News roundup

Well there certainly has been a lot of action here since my post about the Embuggerance and Feisty fiasco. Alas, no word on any action on the part of the great Googly deity. Greetings to all newcomers arrived from Language Log, Language Hat, The Volokh Conspiracy, and parts a-Twitter. In lieu of thoughtful content, here are some things that have amused me over the past week:

Various blogs have noted (with various ranges of dismay) a new pop-sci volume entitled Manthropology by Peter McAllister, which takes the well-known fact that there is a decline in both male and female skeletal robusticity associated with industrialism and turns it into such gender-essentialist nonsense as “If you’re reading this then you — or the male you have bought it for — are the worst man in history”. As far as I can tell the author has no advanced degree in anthropology and has never published any peer-reviewed work in support of his rather extreme claims.

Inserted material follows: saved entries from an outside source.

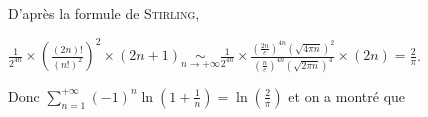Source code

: {{D'après la formule de \textsc{Stirling},   

\begin{center}
$\frac{1}{2^{4n}}\times\left(\frac{(2n)!}{(n!)^2}\right)^2\times(2n+1)\underset{n\rightarrow+\infty}{\sim}\frac{1}{2^{4n}}\times\frac{\left(\frac{2n}{e}\right)^{4n}(\sqrt{4\pi n})^2}{\left(\frac{n}{e}\right)^{4n}(\sqrt{2\pi n})^4}\times(2n)=\frac{2}{\pi}$.
\end{center}

Donc $\sum_{n=1}^{+\infty}(-1)^n\ln\left(1+\frac{1}{n}\right)=\ln\left(\frac{2}{\pi}\right)$ et on a montré que

\begin{center}
\end{center}
}
}
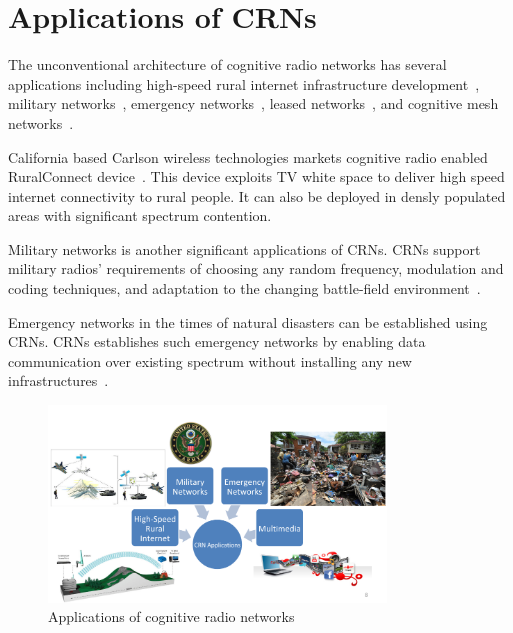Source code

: \section{Applications of CRNs}
The unconventional architecture of cognitive radio networks has several applications including high-speed rural internet infrastructure development~\cite{fitch2011wireless}, military networks~\cite{murty2003software}, emergency networks~\cite{maldonado2005cognitive}, leased networks~\cite{stine2005spectrum}, and cognitive mesh networks~\cite{berlemann2005policy}.

California based Carlson wireless technologies markets cognitive radio enabled RuralConnect device~\cite{ruralConnect}. This device exploits TV white space to deliver high speed internet connectivity to rural people. It can also be deployed in densly populated areas with significant spectrum contention.

Military networks is another significant applications of CRNs. CRNs support military radios' requirements of choosing any random frequency, modulation and coding techniques, and adaptation to the changing battle-field environment~\cite{akyildiz2006next}.

Emergency networks in the times of natural disasters can be established using CRNs. CRNs establishes such emergency networks by enabling data communication over existing spectrum without installing any new infrastructures~\cite{maldonado2005cognitive}.

\begin{figure}[!htbp]
    \begin{center}
        \includegraphics[width=0.8\textwidth]{myFigures/CRNApplications.png}
        \caption{Applications of cognitive radio networks~\cite{akyildiz2006next}}
        \label{fig:CRNApplications}
    \end{center}
\end{figure}

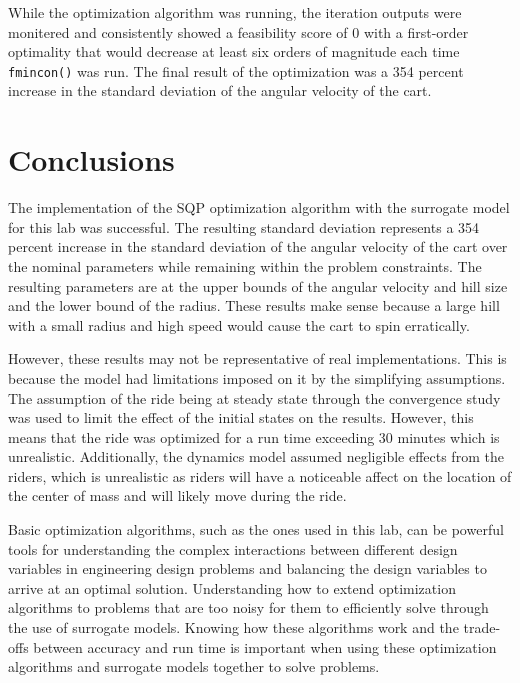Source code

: \documentclass[11pt]{article}%
\begin{document}
While the optimization algorithm was running, the iteration outputs were monitered and consistently showed a feasibility score of 0 with a first-order optimality that would decrease at least six orders of magnitude each time \lstinline{fmincon()} was run. The final result of the optimization was a 354 percent increase in the standard deviation of the angular velocity of the cart. 

\medskip

\section{Conclusions}

The implementation of the SQP optimization algorithm with the surrogate model for this lab was successful. The resulting standard deviation represents a 354 percent increase in the standard deviation of the angular velocity of the cart over the nominal parameters while remaining within the problem constraints. The resulting parameters are at the upper bounds of the angular velocity and hill size and the lower bound of the radius. These results make sense because a large hill with a small radius and high speed would cause the cart to spin erratically.

However, these results may not be representative of real implementations. This is because the model had limitations imposed on it by the simplifying assumptions. The assumption of the ride being at steady state through the convergence study was used to limit the effect of the initial states on the results. However, this means that the ride was optimized for a run time exceeding 30 minutes which is unrealistic. Additionally, the dynamics model assumed negligible effects from the riders, which is unrealistic as riders will have a noticeable affect on the location of the center of mass and will likely move during the ride. 

 Basic optimization algorithms, such as the ones used in this lab, can be powerful tools for understanding the complex interactions between different design variables in engineering design problems and balancing the design variables to arrive at an optimal solution. Understanding how to extend optimization algorithms to problems that are too noisy for them to efficiently solve through the use of surrogate models. Knowing how these algorithms work and the trade-offs between accuracy and run time is important when using these optimization algorithms and surrogate models together to solve problems. 
\end{document}
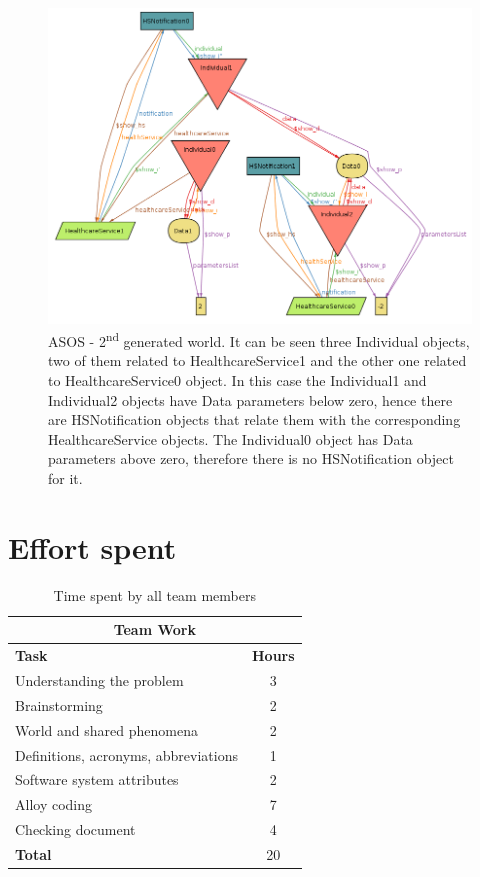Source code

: \documentclass[a4paper, hidelinks, 12pt]{report}
\begin{document}
	\begin{figure}[H]
		\centering
		\includegraphics[width=1\textwidth]{Diagrams/goal_5_world_2.png}
		\caption[ASOS - Second generated world]{ASOS - 2\textsuperscript{nd} generated world. It can be seen three Individual objects, two of them related to HealthcareService1 and the other one related to HealthcareService0 object. In this case the Individual1 and Individual2 objects have Data parameters below zero, hence there are HSNotification objects that relate them with the corresponding HealthcareService objects. The Individual0 object has Data parameters above zero, therefore there is no HSNotification object for it.}
		\label{fig:goal_5_world_2}
	\end{figure}
	
	\chapter{Effort spent}
	\begin{table}[h]
		\centering
		\begin{tabular}{l c}
			\hline\hline
			\multicolumn{2}{c}{\textbf{Team Work}} \\
			\hline
			\textbf{Task} & \textbf{Hours} \\ [0.5ex]
			\hline
			Understanding the problem & 3  \\
			Brainstorming & 2 \\
			World and shared phenomena & 2 \\
			Definitions, acronyms, abbreviations & 1  \\
			Software system attributes & 2 \\
			Alloy coding & 7 \\
			Checking document  & 4  \\
			\hline
			\textbf{Total} & 20  \\
			\hline
		\end{tabular}
		\caption{Time spent by all team members}
		\label{fig:Time spent by all team members}
	\end{table}
	
\end{document}

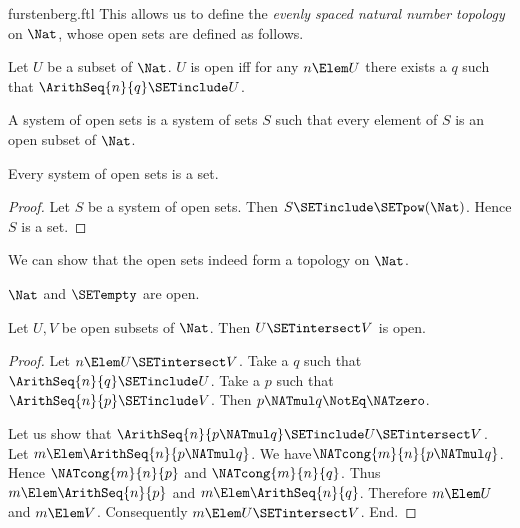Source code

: \documentclass{stex}
\begin{document}
\begin{smodule}{furstenberg.ftl}
This allows us to define the \textit{evenly spaced natural number
topology} on $\Nat$, whose open sets are defined as follows.

\begin{forthel}
  \begin{definition}[for=open]
    Let $U$ be a subset of $\Nat$.
    $U$ is open iff for any $n \Elem U$ there exists a $q$ such that
    $\ArithSeq{n}{q} \SETinclude U$.
  \end{definition}

  \begin{definition}[for=system of open sets]
    A system of open sets is a system of sets $S$ such that every element of
    $S$ is an open subset of $\Nat$.
  \end{definition}

  \begin{lemma}
    Every system of open sets is a set.
  \end{lemma}
  \begin{proof}
    Let $S$ be a system of open sets.
    Then $S \SETinclude \SETpow(\Nat)$.
    Hence $S$ is a set.
  \end{proof}
\end{forthel}

We can show that the open sets indeed form a topology on $\Nat$.

\begin{forthel}
  \begin{lemma}
    $\Nat$ and $\SETempty$ are open.
  \end{lemma}

  \begin{lemma}
    Let $U,V$ be open subsets of $\Nat$.
    Then $U \SETintersect V$ is open.
  \end{lemma}
  \begin{proof}
    Let $n \Elem U \SETintersect V$.
    Take a $q$ such that $\ArithSeq{n}{q} \SETinclude U$.
    Take a $p$ such that $\ArithSeq{n}{p} \SETinclude V$.
    Then $p \NATmul q \NotEq \NATzero$.

    Let us show that $\ArithSeq{n}{p \NATmul q} \SETinclude U \SETintersect V$.
      Let $m \Elem \ArithSeq{n}{p \NATmul q}$.
      We have\linebreak $\NATcong{m}{n}{p \NATmul q}$.
      Hence $\NATcong{m}{n}{p}$ and $\NATcong{m}{n}{q}$.
      Thus $m \Elem \ArithSeq{n}{p}$ and $m \Elem \ArithSeq{n}{q}$.
      Therefore $m \Elem U$ and $m \Elem V$.
      Consequently $m \Elem U \SETintersect V$.
    End.
  \end{proof}


\end{forthel}
\end{smodule}
\end{document}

There’s a curious blog post over at the NYT by Olivia Judson on the relationship between facial expression and the phonetic inventory of languages. She asks whether speakers of languages in which certain vowel sounds (like [i] ) are common are more prone to smile on that basis. Perhaps not, but there’s an abundant literature on the relationship of speech and facial expression, much of which is found in the notes below the post. Hat tip to Julien at A Very Remote Period Indeed for alerting me to it.

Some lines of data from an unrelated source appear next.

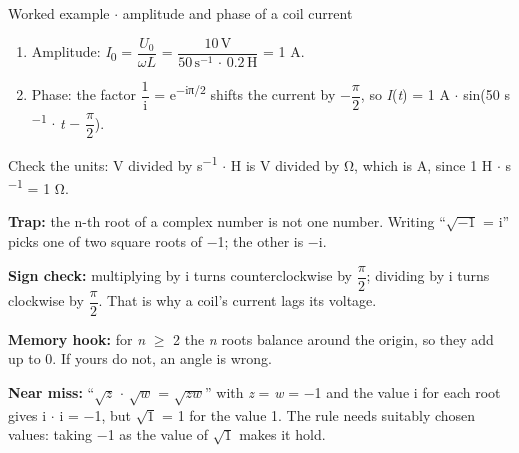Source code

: \documentclass[11pt]{article}
\begin{document}
\begin{keepsection}
\begin{keepsection}
\begin{workedbox}{Worked example \ensuremath{\cdot} amplitude and phase of a coil current}
\begin{enumerate}
\item Amplitude: \textit{I}\textsubscript{0} = {\small\ensuremath{\dfrac{{U}_{0}}{ω{L}}}} = {\small\ensuremath{\dfrac{10\, \mathrm{V}}{50\, \mathrm{s}^{-1}\, \cdot \, 0.2\, \mathrm{H}}}} = 1 A.
\item Phase: the factor {\small\ensuremath{\dfrac{1}{\mathrm{i}}}} = e\textsuperscript{\ensuremath{-}iπ/2} shifts the current by \ensuremath{-}{\small\ensuremath{\dfrac{π}{2}}}, so \textit{I}(\textit{t}) = 1 A \ensuremath{\cdot} sin(50 s\textsuperscript{\ensuremath{-}1} \ensuremath{\cdot} \textit{t} \ensuremath{-} {\small\ensuremath{\dfrac{π}{2}}}).
\end{enumerate}

Check the units: V divided by s\textsuperscript{\ensuremath{-}1} \ensuremath{\cdot} H is V divided by Ω, which is A, since 1 H \ensuremath{\cdot} s\textsuperscript{\ensuremath{-}1} = 1 Ω.
\end{workedbox}

\begin{notebox}\textbf{Trap:} the n-th root of a complex number is not one number. Writing “\ensuremath{\sqrt{-1}} = i” picks one of two square roots of \ensuremath{-}1; the other is \ensuremath{-}i.\end{notebox}

\begin{notebox}\textbf{Sign check:} multiplying by i turns counterclockwise by {\small\ensuremath{\dfrac{π}{2}}}; dividing by i turns clockwise by {\small\ensuremath{\dfrac{π}{2}}}. That is why a coil’s current lags its voltage.\end{notebox}

\begin{notebox}\textbf{Memory hook:} for \textit{n} \ensuremath{\geq} 2 the \textit{n} roots balance around the origin, so they add up to 0. If yours do not, an angle is wrong.\end{notebox}

\begin{notebox}\textbf{Near miss:} “\ensuremath{\sqrt{{z}}} \ensuremath{\cdot} \ensuremath{\sqrt{{w}}} = \ensuremath{\sqrt{{z}{w}}}” with \textit{z} = \textit{w} = \ensuremath{-}1 and the value i for each root gives i \ensuremath{\cdot} i = \ensuremath{-}1, but \ensuremath{\sqrt{1}} = 1 for the value 1. The rule needs suitably chosen values: taking \ensuremath{-}1 as the value of \ensuremath{\sqrt{1}} makes it hold.\end{notebox}


\end{keepsection}
\end{keepsection}
\end{document}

Lastly, for any of my students who may be reading and were paying attention last week, when we discussed George Lakoff’s NATION AS FAMILY metaphor, or for any of you from the true north strong and free, I give you this amusement from the webcomic Toothpaste for Dinner. I do want to register a complaint that my part of Canada (south-southwestern Ontario) seems to have already made its escape – or perhaps is the insane relative abandoned in the basement? You decide.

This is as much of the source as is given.